Os dois partiram para a pista de dança, mergulhando na animação como crianças livres. Jean e eu ficamos na mesa, observando a cena com um misto de melancolia e alívio. Jean me olhou com um sorriso leve, um gesto que parecia tanto reconfortante quanto inquietante.
— Você está linda esta noite, Amelie — disse ele, e suas palavras, inesperadas, fizeram meu coração dar um salto.
— Obrigada, Jean. Você também está muito bonito — respondi, tentando manter a leveza na voz, embora uma sombra de insegurança pairasse sobre mim.
Ficamos em silêncio por um momento, apenas nos olhando, a conversa fluindo lentamente como o chope em nossos copos. Então, Jean se levantou e estendeu a mão para mim, um gesto simples que parecia carregar um peso invisível.
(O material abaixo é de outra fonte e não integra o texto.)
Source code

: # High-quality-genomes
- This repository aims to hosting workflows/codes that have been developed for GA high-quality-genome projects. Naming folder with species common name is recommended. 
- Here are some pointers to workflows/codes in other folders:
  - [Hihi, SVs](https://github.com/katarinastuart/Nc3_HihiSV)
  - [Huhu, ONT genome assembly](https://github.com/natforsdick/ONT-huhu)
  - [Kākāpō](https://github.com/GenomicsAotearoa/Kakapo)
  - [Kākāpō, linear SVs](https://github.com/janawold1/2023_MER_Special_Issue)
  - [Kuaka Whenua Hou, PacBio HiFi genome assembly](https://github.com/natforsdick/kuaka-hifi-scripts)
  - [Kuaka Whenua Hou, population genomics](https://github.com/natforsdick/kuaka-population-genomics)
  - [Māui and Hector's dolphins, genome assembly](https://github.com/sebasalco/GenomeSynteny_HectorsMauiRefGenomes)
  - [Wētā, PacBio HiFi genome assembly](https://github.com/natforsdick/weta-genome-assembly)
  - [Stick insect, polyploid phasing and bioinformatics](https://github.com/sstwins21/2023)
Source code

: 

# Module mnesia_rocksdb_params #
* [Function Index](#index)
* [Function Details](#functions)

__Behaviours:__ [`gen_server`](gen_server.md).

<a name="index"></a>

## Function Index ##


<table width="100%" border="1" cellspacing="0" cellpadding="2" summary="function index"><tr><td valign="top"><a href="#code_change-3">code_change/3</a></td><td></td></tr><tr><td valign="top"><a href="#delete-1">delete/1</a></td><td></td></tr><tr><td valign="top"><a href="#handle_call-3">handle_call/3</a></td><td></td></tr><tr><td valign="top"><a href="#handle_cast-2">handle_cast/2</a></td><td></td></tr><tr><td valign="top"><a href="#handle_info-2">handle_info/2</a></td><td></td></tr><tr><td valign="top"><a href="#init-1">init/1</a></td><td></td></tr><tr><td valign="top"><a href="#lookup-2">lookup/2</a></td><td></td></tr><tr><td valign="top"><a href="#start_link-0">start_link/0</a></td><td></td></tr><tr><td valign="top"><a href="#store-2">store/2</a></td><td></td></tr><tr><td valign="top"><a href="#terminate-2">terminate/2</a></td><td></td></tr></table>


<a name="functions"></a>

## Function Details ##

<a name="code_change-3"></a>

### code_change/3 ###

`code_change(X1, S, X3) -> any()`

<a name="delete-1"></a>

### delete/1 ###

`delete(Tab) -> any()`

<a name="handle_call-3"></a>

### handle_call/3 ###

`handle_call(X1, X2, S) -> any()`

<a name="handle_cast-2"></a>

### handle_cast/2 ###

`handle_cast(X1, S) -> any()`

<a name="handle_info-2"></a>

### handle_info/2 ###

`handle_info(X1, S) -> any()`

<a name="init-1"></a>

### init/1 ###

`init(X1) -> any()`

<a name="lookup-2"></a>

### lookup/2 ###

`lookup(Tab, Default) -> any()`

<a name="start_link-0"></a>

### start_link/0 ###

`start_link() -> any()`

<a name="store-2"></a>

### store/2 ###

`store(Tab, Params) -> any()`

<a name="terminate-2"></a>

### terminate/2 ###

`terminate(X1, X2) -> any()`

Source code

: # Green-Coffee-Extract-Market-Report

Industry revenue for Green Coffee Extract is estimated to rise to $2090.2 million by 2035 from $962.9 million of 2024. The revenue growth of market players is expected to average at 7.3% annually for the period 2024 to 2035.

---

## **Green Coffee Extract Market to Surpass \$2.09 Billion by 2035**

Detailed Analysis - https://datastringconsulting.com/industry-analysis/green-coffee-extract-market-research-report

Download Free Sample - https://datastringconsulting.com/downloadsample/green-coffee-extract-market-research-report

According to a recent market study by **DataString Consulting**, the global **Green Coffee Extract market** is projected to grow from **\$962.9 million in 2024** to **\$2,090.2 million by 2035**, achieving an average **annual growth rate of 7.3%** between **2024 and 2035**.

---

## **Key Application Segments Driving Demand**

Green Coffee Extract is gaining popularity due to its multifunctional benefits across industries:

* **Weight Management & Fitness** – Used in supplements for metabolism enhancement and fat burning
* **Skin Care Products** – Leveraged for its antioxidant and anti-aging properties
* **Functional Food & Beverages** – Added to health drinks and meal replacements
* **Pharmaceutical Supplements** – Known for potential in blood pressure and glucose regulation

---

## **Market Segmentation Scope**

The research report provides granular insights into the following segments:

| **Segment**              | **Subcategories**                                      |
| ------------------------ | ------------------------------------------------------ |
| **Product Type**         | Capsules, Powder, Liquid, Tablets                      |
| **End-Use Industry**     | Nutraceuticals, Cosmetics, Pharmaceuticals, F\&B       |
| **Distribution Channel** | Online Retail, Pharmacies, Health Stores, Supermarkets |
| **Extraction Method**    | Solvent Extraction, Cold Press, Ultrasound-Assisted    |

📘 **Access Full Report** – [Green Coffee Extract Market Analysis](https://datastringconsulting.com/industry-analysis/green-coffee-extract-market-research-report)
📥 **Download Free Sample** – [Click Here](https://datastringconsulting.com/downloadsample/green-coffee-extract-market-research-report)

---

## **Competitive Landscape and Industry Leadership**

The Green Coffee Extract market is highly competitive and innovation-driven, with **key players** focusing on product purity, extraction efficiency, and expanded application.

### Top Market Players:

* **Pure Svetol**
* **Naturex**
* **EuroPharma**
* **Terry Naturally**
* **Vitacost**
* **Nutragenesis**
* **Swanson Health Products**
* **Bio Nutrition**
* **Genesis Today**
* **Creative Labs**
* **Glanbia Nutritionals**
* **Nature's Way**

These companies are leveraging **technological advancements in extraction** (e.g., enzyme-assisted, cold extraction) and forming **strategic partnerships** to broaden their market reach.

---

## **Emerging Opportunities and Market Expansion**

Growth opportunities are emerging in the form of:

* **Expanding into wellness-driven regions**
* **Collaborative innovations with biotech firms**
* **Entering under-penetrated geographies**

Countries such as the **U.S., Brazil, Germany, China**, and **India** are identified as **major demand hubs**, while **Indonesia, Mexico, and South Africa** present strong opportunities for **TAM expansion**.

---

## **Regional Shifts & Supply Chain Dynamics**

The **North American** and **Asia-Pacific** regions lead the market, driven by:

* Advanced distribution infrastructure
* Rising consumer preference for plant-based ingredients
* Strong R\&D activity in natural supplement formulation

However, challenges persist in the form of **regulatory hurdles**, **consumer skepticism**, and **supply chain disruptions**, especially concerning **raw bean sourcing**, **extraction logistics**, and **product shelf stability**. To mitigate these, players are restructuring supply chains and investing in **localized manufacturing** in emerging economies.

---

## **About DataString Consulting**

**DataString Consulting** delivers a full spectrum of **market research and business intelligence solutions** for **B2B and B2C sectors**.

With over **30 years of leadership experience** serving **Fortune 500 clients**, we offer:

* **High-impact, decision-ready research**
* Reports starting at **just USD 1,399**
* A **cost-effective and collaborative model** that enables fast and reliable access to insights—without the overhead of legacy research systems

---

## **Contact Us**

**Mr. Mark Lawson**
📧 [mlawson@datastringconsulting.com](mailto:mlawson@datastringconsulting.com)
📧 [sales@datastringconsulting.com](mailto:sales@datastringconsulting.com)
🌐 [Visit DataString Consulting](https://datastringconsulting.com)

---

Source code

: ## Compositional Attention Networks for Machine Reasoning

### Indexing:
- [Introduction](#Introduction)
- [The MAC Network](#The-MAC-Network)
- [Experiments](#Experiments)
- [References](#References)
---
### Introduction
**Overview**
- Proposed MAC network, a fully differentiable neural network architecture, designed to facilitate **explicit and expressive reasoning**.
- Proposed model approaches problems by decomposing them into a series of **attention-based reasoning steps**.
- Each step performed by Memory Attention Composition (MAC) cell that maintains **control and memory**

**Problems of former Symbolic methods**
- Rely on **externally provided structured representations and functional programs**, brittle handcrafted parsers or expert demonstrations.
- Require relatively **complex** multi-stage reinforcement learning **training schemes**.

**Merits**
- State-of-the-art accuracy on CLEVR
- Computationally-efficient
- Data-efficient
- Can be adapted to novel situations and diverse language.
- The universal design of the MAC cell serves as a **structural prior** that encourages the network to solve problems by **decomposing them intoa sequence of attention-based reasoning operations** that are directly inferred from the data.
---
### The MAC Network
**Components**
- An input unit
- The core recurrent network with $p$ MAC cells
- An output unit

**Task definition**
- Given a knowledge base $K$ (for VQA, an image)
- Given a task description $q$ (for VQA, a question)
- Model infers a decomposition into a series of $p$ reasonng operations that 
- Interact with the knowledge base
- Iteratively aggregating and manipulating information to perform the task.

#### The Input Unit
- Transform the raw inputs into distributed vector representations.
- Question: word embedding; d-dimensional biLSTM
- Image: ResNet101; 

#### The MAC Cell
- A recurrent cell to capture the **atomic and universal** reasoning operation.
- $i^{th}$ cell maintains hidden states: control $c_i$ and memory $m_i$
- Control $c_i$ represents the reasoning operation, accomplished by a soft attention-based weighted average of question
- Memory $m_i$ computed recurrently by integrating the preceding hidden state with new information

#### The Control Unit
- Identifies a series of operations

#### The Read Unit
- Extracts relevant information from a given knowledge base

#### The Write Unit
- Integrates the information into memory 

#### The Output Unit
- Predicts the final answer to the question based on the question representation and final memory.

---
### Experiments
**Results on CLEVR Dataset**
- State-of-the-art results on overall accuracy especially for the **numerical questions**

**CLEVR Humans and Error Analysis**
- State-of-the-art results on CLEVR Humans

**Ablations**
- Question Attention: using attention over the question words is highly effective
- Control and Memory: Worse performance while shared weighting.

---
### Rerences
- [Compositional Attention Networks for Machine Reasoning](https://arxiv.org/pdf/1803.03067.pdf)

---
— Quer dançar? — perguntou ele, a oferta pairando no ar.
Hesitei, o desconforto de não saber dançar me engolindo. — Eu não sei dançar, Jean.
— Vamos lá, Amelie. Eu te ensino — insistiu ele, ainda com a mão estendida, um convite que parecia ao mesmo tempo uma promessa e um desafio.
Acabei cedendo, a mão dele oferecendo um apoio inesperado. Ele me conduziu até a pista de dança, e, no início, senti-me desajeitada, cada movimento mais uma tentativa incerta de encaixar-me no ritmo frenético da música. Mas Jean foi paciente, seus passos guiando os meus até que a tensão inicial se transformasse em risos e diversão.
A música alta, o calor das pessoas ao redor, os cheiros de bebida e cigarro misturavam-se em uma atmosfera de fuga temporária. Meus pensamentos se misturavam em uma confusão de melancolia e alegria, uma estranha sensação de estar viva e ao mesmo tempo distante de tudo. Eu sabia que a felicidade aqui era apenas uma sombra do que poderíamos ter. Mas, por enquanto, era um alívio, uma pausa na luta constante pela sobrevivência.